The high magnification recording steps can be better understood with reference to Figure 5. Figure 5 shows an artwork 50 comprising, as an example, a rural scene. This can be an original artwork or a limited edition, numbered print, for example. Figure 5 shows a progression wherein the operator selects a signature point or area 52 after the precision reference point recording described above. The area 52 can be selected by naked-eye perusal or by viewing at a low level of magnification. This is indicated in the block 53 of Figure 2A.
The recording camera is then increased to the first level of magnification, typically 10X. This is shown at 54 in Figure 5, an enlarged view of the selected site area 52. The enlarged site is reviewed by the operator, and if satisfactory, is stored along with its location coordinates and magnification level as indicated at 55 in Figure 2A. The camera crosshairs are centered on the frame 54 for storage of the frame, and the X and Y coordinates, automatically known from the equipment, are stored. These data are recorded as registration site No. 1, frame No. 1, magnification level No. 1.
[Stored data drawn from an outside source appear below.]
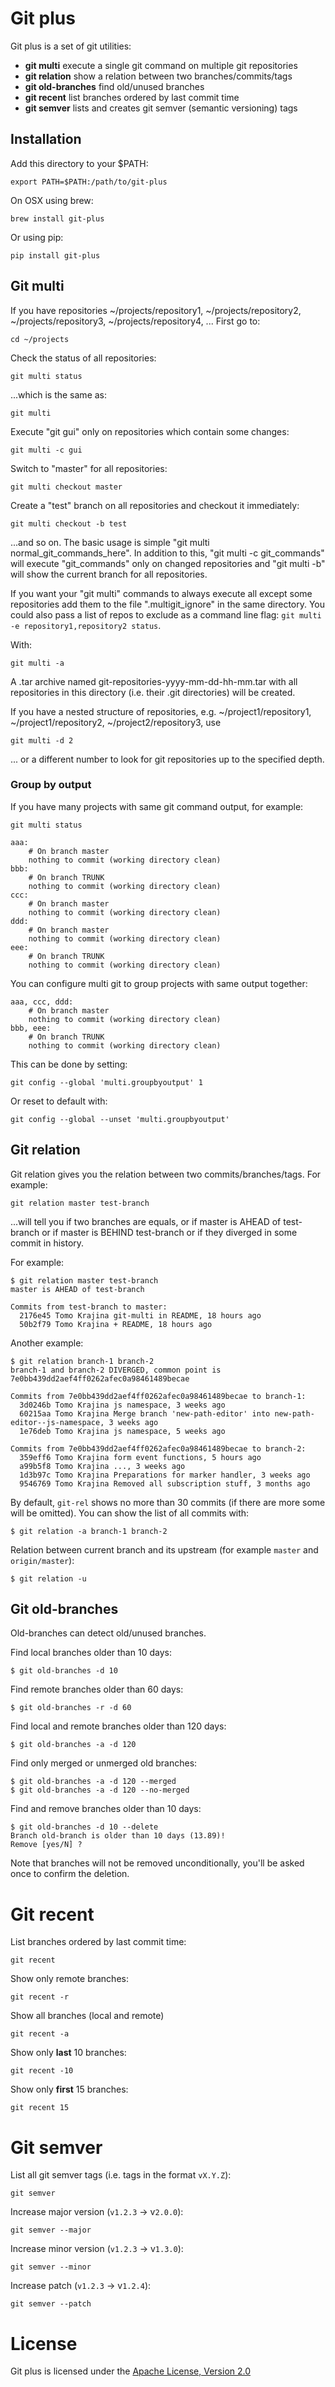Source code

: # Git plus

Git plus is a set of git utilities:

 * **git multi** execute a single git command on multiple git repositories
 * **git relation** show a relation between two branches/commits/tags
 * **git old-branches** find old/unused branches
 * **git recent** list branches ordered by last commit time
 * **git semver** lists and creates git semver (semantic versioning) tags

## Installation

Add this directory to your $PATH:

    export PATH=$PATH:/path/to/git-plus

On OSX using brew:

    brew install git-plus

Or using pip:

    pip install git-plus

## Git multi

If you have repositories ~/projects/repository1, ~/projects/repository2, ~/projects/repository3, ~/projects/repository4, ... First go to:

    cd ~/projects

Check the status of all repositories:

    git multi status

...which is the same as:

    git multi

Execute "git gui" only on repositories which contain some changes:

    git multi -c gui

Switch to "master" for all repositories:

    git multi checkout master

Create a "test" branch on all repositories and checkout it immediately:

    git multi checkout -b test

...and so on. The basic usage is simple "git multi normal_git_commands_here". In addition to this, "git multi -c git_commands" will execute "git_commands" only on changed repositories and "git multi -b" will show the current branch for all repositories.

If you want your "git multi" commands to always execute all except some repositories add them to the file ".multigit_ignore" in the same directory. You could also pass a list of repos to exclude as a command line flag: `git multi -e repository1,repository2 status`.

With:

    git multi -a

A .tar archive named git-repositories-yyyy-mm-dd-hh-mm.tar with all repositories in this directory (i.e. their .git directories) will be created.

If you have a nested structure of repositories, e.g. ~/project1/repository1, ~/project1/repository2, ~/project2/repository3, use

    git multi -d 2

... or a different number to look for git repositories up to the specified depth.

### Group by output

If you have many projects with same git command output, for example:

    git multi status

    aaa:
    	# On branch master
    	nothing to commit (working directory clean)
    bbb:
    	# On branch TRUNK
    	nothing to commit (working directory clean)
    ccc:
    	# On branch master
    	nothing to commit (working directory clean)
    ddd:
    	# On branch master
    	nothing to commit (working directory clean)
    eee:
    	# On branch TRUNK
    	nothing to commit (working directory clean)

You can configure multi git to group projects with same output together:

    aaa, ccc, ddd:
    	# On branch master
    	nothing to commit (working directory clean)
    bbb, eee:
    	# On branch TRUNK
    	nothing to commit (working directory clean)

This can be done by setting:

    git config --global 'multi.groupbyoutput' 1

Or reset to default with:

    git config --global --unset 'multi.groupbyoutput'

## Git relation

Git relation gives you the relation between two commits/branches/tags. For example:

    git relation master test-branch

...will tell you if two branches are equals, or if master is AHEAD of test-branch or if master is BEHIND test-branch or if they diverged in some commit in history.

For example:

    $ git relation master test-branch
    master is AHEAD of test-branch

    Commits from test-branch to master:
      2176e45 Tomo Krajina git-multi in README, 18 hours ago
      50b2f79 Tomo Krajina + README, 18 hours ago

Another example:

    $ git relation branch-1 branch-2
    branch-1 and branch-2 DIVERGED, common point is 7e0bb439dd2aef4ff0262afec0a98461489becae

    Commits from 7e0bb439dd2aef4ff0262afec0a98461489becae to branch-1:
      3d0246b Tomo Krajina js namespace, 3 weeks ago
      60215aa Tomo Krajina Merge branch 'new-path-editor' into new-path-editor--js-namespace, 3 weeks ago
      1e76deb Tomo Krajina js namespace, 5 weeks ago

    Commits from 7e0bb439dd2aef4ff0262afec0a98461489becae to branch-2:
      359eff6 Tomo Krajina form event functions, 5 hours ago
      a99b5f8 Tomo Krajina ..., 3 weeks ago
      1d3b97c Tomo Krajina Preparations for marker handler, 3 weeks ago
      9546769 Tomo Krajina Removed all subscription stuff, 3 months ago

By default, `git-rel` shows no more than 30 commits (if there are more some will be omitted). You can show the list of all commits with:

    $ git relation -a branch-1 branch-2

Relation between current branch and its upstream (for example `master` and `origin/master`):

    $ git relation -u

## Git old-branches

Old-branches can detect old/unused branches.

Find local branches older than 10 days:

    $ git old-branches -d 10

Find remote branches older than 60 days:

    $ git old-branches -r -d 60

Find local and remote branches older than 120 days:

    $ git old-branches -a -d 120

Find only merged or unmerged old branches:

    $ git old-branches -a -d 120 --merged
    $ git old-branches -a -d 120 --no-merged

Find and remove branches older than 10 days:

    $ git old-branches -d 10 --delete
    Branch old-branch is older than 10 days (13.89)!
    Remove [yes/N] ?

Note that branches will not be removed unconditionally, you'll be asked once to confirm the deletion.

# Git recent

List branches ordered by last commit time:

    git recent

Show only remote branches:

    git recent -r

Show all branches (local and remote)

    git recent -a

Show only **last** 10 branches:

    git recent -10

Show only **first** 15 branches:

    git recent 15

# Git semver

List all git semver tags (i.e. tags in the format `vX.Y.Z`):

    git semver

Increase major version (`v1.2.3` -> v`2.0.0`):

    git semver --major

Increase minor version (`v1.2.3` -> v`1.3.0`):

    git semver --minor

Increase patch (`v1.2.3` -> v`1.2.4`):

    git semver --patch

# License

Git plus is licensed under the [Apache License, Version 2.0](http://www.apache.org/licenses/LICENSE-2.0)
Next, the operator selects a site within the enlarged frame 54, as indicated in the block 63 in Figure 2A, either by reviewing the 10X frame 54 or by scanning at the next level of magnification. In either event, the newly selected site 56 is reviewed at the higher magnification level as the frame 62 in Figure 5, and the process of recording is repeated. The frame 62 is captured and the video image is stored along with the corresponding X and Y camera position coordinates and the magnification level, as registration site No. 1, frame No. 2, magnification level No. 2. This is indicated in the block 64 in Figure 2A. The next step is to select a new feature 66 within the frame 62 shown in Figure 5. Again, this new site may be selected under the second level of magnification, or the operator can first go to the third level of magnification
and scan the frame 62 to locate the area of interest 66. The third level magnification, showing this area of interest 66, is shown at 68 in Figure 5, and the selection step is indicated at 70 in the block diagram of Figure 2A. The operator will review this third-level image 68 before recording. This highest level of magnification may be about 200X to 1000X typically. The selected final image 68, as noted in the block 71 in Figure 2A, is captured and stored along with the corresponding X and Y camera position coordinates, as registration site No. 1, frame No. 3, magnification level No. 3. This step completes the recording procedure for site No. 1.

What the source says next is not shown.